Contentious National Heritage

& adaptive reuse

The museums of the Far East.

The Museums of the Far East are situated in Laken, to the north of Brussels, and currently adjacent to a traffic junction connecting the capital to Antwerp. They consist of three separate buildings: the Chinese Pavilion, the Museum for Japanese Art and the Japanese Tower. The Chinese Pavilion and the Museum for Japanese Art are located in the centre of a public park area. The Japanese Tower and surrounding garden are to be found on the other side of the Van Praetlaan, a busy road leading to the Canal of Brussels. The tower is surrounded by the private domain of the royal palace infrastructure. An entrance pavilion was added and the pedestrian tunnel infrastructure to connect both sides was renovated in 1989. All of these buildings have been closed since 2013 due to safety and structural problems. Since the 1980s various restoration works have taken place, with currently no end in sight. The public garden surrounding the Chinese Pavilion aims to provide an oriental atmosphere in accordance with the Belgian climate and was classified in 1997. The Chinese Pavilion and the Japanese Tower have been listed as heritage by the Brussels government in 2019.

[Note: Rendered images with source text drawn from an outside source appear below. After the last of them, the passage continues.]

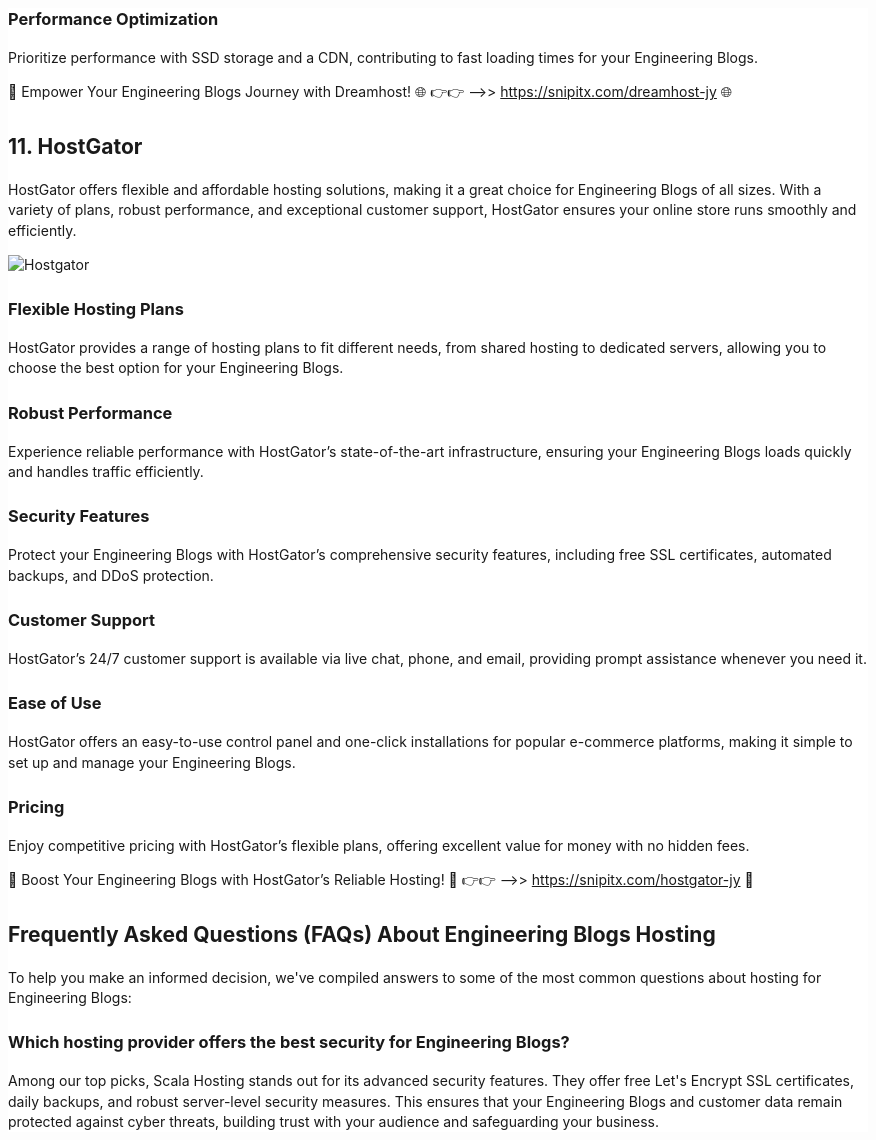 ### Performance Optimization
Prioritize performance with SSD storage and a CDN, contributing to fast loading times for your Engineering Blogs.

🚀 Empower Your Engineering Blogs Journey with Dreamhost! 🌐
👉👉 -->> https://snipitx.com/dreamhost-jy 🌐

## 11. HostGator

HostGator offers flexible and affordable hosting solutions, making it a great choice for Engineering Blogs of all sizes. With a variety of plans, robust performance, and exceptional customer support, HostGator ensures your online store runs smoothly and efficiently.

![Hostgator](https://i.imgur.com/SNC0dSu.jpeg "Hostgator Hosting")

### Flexible Hosting Plans
HostGator provides a range of hosting plans to fit different needs, from shared hosting to dedicated servers, allowing you to choose the best option for your Engineering Blogs.

### Robust Performance
Experience reliable performance with HostGator’s state-of-the-art infrastructure, ensuring your Engineering Blogs loads quickly and handles traffic efficiently.

### Security Features
Protect your Engineering Blogs with HostGator’s comprehensive security features, including free SSL certificates, automated backups, and DDoS protection.

### Customer Support
HostGator’s 24/7 customer support is available via live chat, phone, and email, providing prompt assistance whenever you need it.

### Ease of Use
HostGator offers an easy-to-use control panel and one-click installations for popular e-commerce platforms, making it simple to set up and manage your Engineering Blogs.

### Pricing
Enjoy competitive pricing with HostGator’s flexible plans, offering excellent value for money with no hidden fees.

🌟 Boost Your Engineering Blogs with HostGator’s Reliable Hosting! 🚀
👉👉 -->> https://snipitx.com/hostgator-jy 🚀

## Frequently Asked Questions (FAQs) About Engineering Blogs Hosting

To help you make an informed decision, we've compiled answers to some of the most common questions about hosting for Engineering Blogs:

### Which hosting provider offers the best security for Engineering Blogs? 
Among our top picks, Scala Hosting stands out for its advanced security features. They offer free Let's Encrypt SSL certificates, daily backups, and robust server-level security measures. This ensures that your Engineering Blogs and customer data remain protected against cyber threats, building trust with your audience and safeguarding your business.
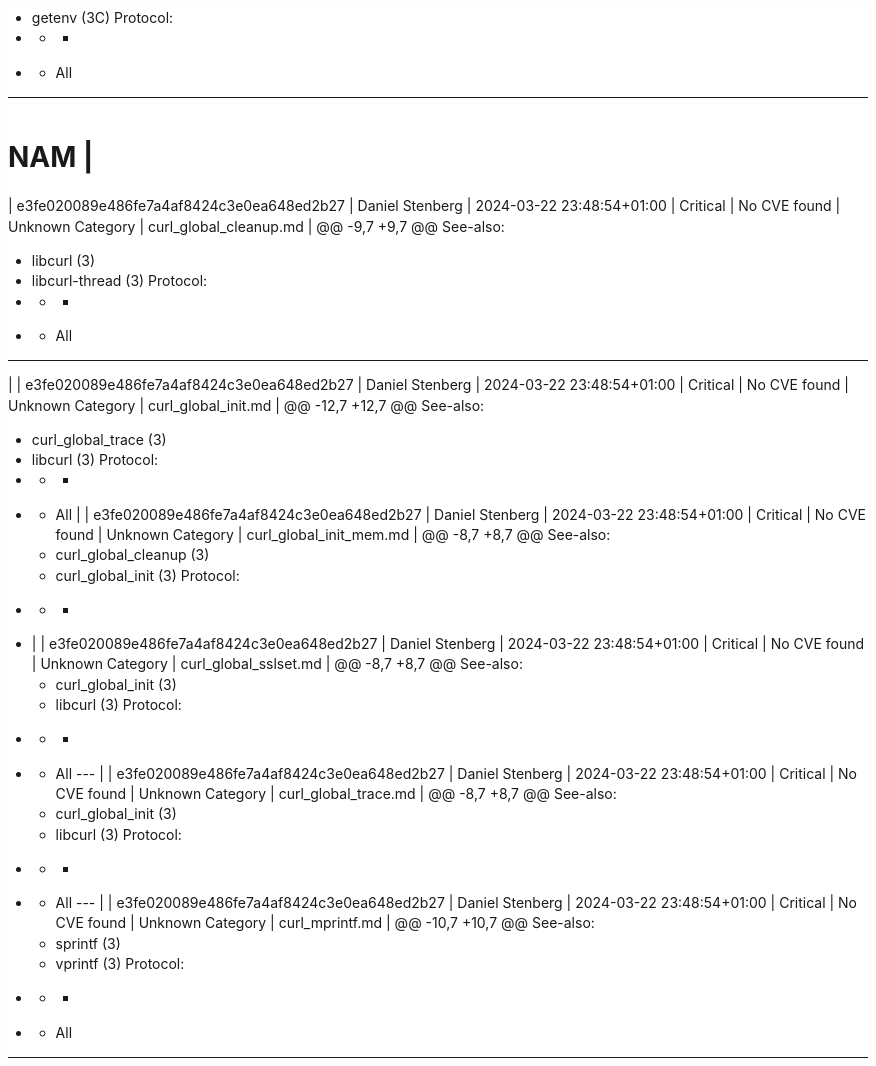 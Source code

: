    - getenv (3C)
 Protocol:
-  - *
+  - All
 ---
 
 # NAM |
| e3fe020089e486fe7a4af8424c3e0ea648ed2b27 | Daniel Stenberg | 2024-03-22 23:48:54+01:00 | Critical | No CVE found | Unknown Category | curl_global_cleanup.md | @@ -9,7 +9,7 @@ See-also:
   - libcurl (3)
   - libcurl-thread (3)
 Protocol:
-  - *
+  - All
 ---
  |
| e3fe020089e486fe7a4af8424c3e0ea648ed2b27 | Daniel Stenberg | 2024-03-22 23:48:54+01:00 | Critical | No CVE found | Unknown Category | curl_global_init.md | @@ -12,7 +12,7 @@ See-also:
   - curl_global_trace (3)
   - libcurl (3)
 Protocol:
-  - *
+  - All
  |
| e3fe020089e486fe7a4af8424c3e0ea648ed2b27 | Daniel Stenberg | 2024-03-22 23:48:54+01:00 | Critical | No CVE found | Unknown Category | curl_global_init_mem.md | @@ -8,7 +8,7 @@ See-also:
   - curl_global_cleanup (3)
   - curl_global_init (3)
 Protocol:
-  - *
+ |
| e3fe020089e486fe7a4af8424c3e0ea648ed2b27 | Daniel Stenberg | 2024-03-22 23:48:54+01:00 | Critical | No CVE found | Unknown Category | curl_global_sslset.md | @@ -8,7 +8,7 @@ See-also:
   - curl_global_init (3)
   - libcurl (3)
 Protocol:
-  - *
+  - All
 --- |
| e3fe020089e486fe7a4af8424c3e0ea648ed2b27 | Daniel Stenberg | 2024-03-22 23:48:54+01:00 | Critical | No CVE found | Unknown Category | curl_global_trace.md | @@ -8,7 +8,7 @@ See-also:
   - curl_global_init (3)
   - libcurl (3)
 Protocol:
-  - *
+  - All
 --- |
| e3fe020089e486fe7a4af8424c3e0ea648ed2b27 | Daniel Stenberg | 2024-03-22 23:48:54+01:00 | Critical | No CVE found | Unknown Category | curl_mprintf.md | @@ -10,7 +10,7 @@ See-also:
   - sprintf (3)
   - vprintf (3)
 Protocol:
-  - *
+  - All
 ---
  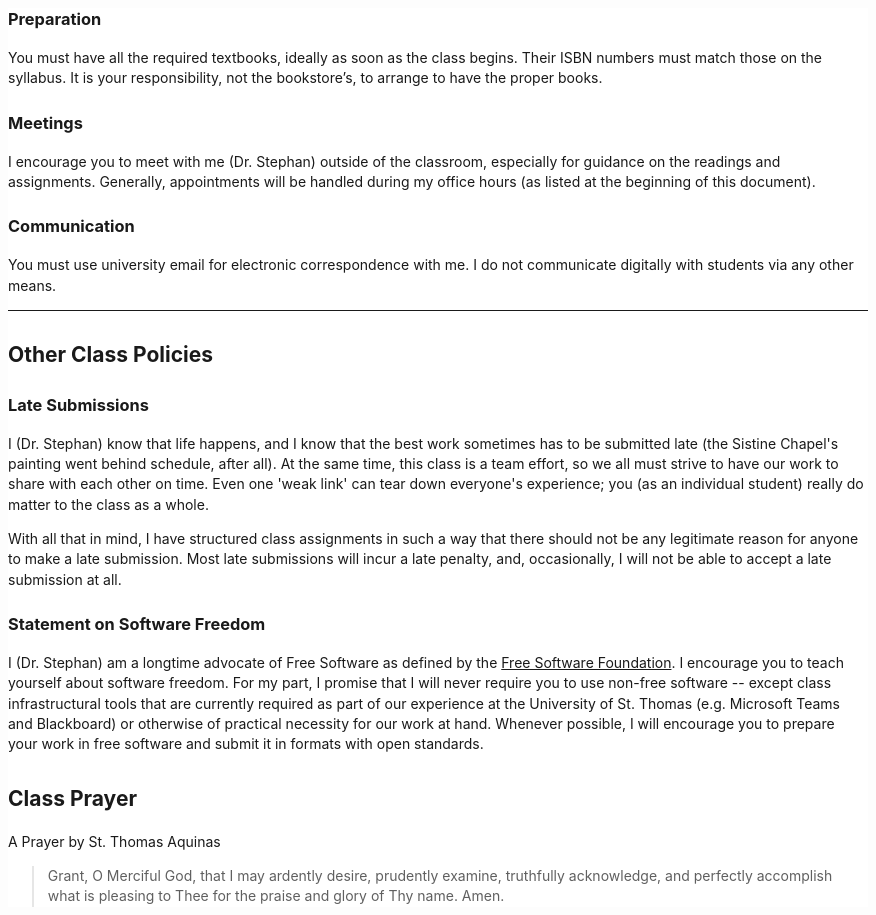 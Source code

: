 ### Preparation

You must have all the required textbooks, ideally as soon as the class begins. Their ISBN numbers must match those on the syllabus. It is your responsibility, not the bookstore’s, to arrange to have the proper books.

### Meetings

I encourage you to meet with me (Dr. Stephan) outside of the classroom, especially for guidance on the readings and assignments. Generally, appointments will be handled during my office hours (as listed at the beginning of this document).

### Communication

You must use university email for electronic correspondence with me. I do not communicate digitally with students via any other means.

***

## Other Class Policies

### Late Submissions

I (Dr. Stephan) know that life happens, and I know that the best work sometimes has to be submitted late (the Sistine Chapel's painting went behind schedule, after all). At the same time, this class is a team effort, so we all must strive to have our work to share with each other on time. Even one 'weak link' can tear down everyone's experience; you (as an individual student) really do matter to the class as a whole.

With all that in mind, I have structured class assignments in such a way that there should not be any legitimate reason for anyone to make a late submission. Most late submissions will incur a late penalty, and, occasionally, I will not be able to accept a late submission at all.

### Statement on Software Freedom
I (Dr. Stephan) am a longtime advocate of Free Software as defined by the [Free Software Foundation](https://www.gnu.org/philosophy/free-sw.en.html). I encourage you to teach yourself about software freedom. For my part, I promise that I will never require you to use non-free software -- except class infrastructural tools that are currently required as part of our experience at the University of St. Thomas (e.g. Microsoft Teams and Blackboard) or otherwise of practical necessity for our work at hand. Whenever possible, I will encourage you to prepare your work in free software and submit it in formats with open standards.

## Class Prayer
A Prayer by St. Thomas Aquinas

> Grant, O Merciful God, that I may ardently desire, prudently examine, truthfully acknowledge, and perfectly accomplish what is pleasing to Thee for the praise and glory of Thy name. Amen.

The original buildings were conceived between 1901 and 1910 under the reign of Leopold II and designed by the French orientalist architect Alexandre Marcel (1860-1928) according to European construction principles, covered partly with exotic elements imported from Shanghai and Yokoyama. They were originally intended by the king to be part of a larger open-air exposition with more exotic pavilions, inspired by the Panorama du Tour du Monde by Marcel showing buildings from the four corners of the world at the Paris World Exposition of 1900. (The current front pavilion of the Japanese Tower is the original entrance building to the 1900 exhibition.) The larger concept was never realised, making the mentioned buildings the only witnesses of this plan.

The students were asked to investigate the architectural and programmatic transformation of the site into a sustainable and contemporary museum site, generating broader use and more public relevance. This included a new definition of the entrance and the underground connection and the possibility to provide additional exhibition spaces and/or functions. Also here, we challenged the students to develop ideas and concepts based on the existing qualities and develop a critical point of view on the future role of the museum and its orientalist design.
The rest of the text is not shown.